YOUR GOAL
Pull every line of the entries that has the word "this".

Dataset entries:
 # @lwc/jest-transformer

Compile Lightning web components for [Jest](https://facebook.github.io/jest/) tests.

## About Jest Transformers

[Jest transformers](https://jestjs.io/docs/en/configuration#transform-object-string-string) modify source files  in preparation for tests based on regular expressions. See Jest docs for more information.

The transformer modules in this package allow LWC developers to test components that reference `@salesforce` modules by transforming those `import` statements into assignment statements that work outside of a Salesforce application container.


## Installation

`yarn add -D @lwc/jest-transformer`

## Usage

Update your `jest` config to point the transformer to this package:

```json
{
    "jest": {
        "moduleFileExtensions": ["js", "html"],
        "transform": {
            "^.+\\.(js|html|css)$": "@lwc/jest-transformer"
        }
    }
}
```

EXERCISE RESULT
The transformer modules in this package allow LWC developers to test components that reference `@salesforce` modules by transforming those `import` statements into assignment statements that work outside of a Salesforce application container.
Update your `jest` config to point the transformer to this package:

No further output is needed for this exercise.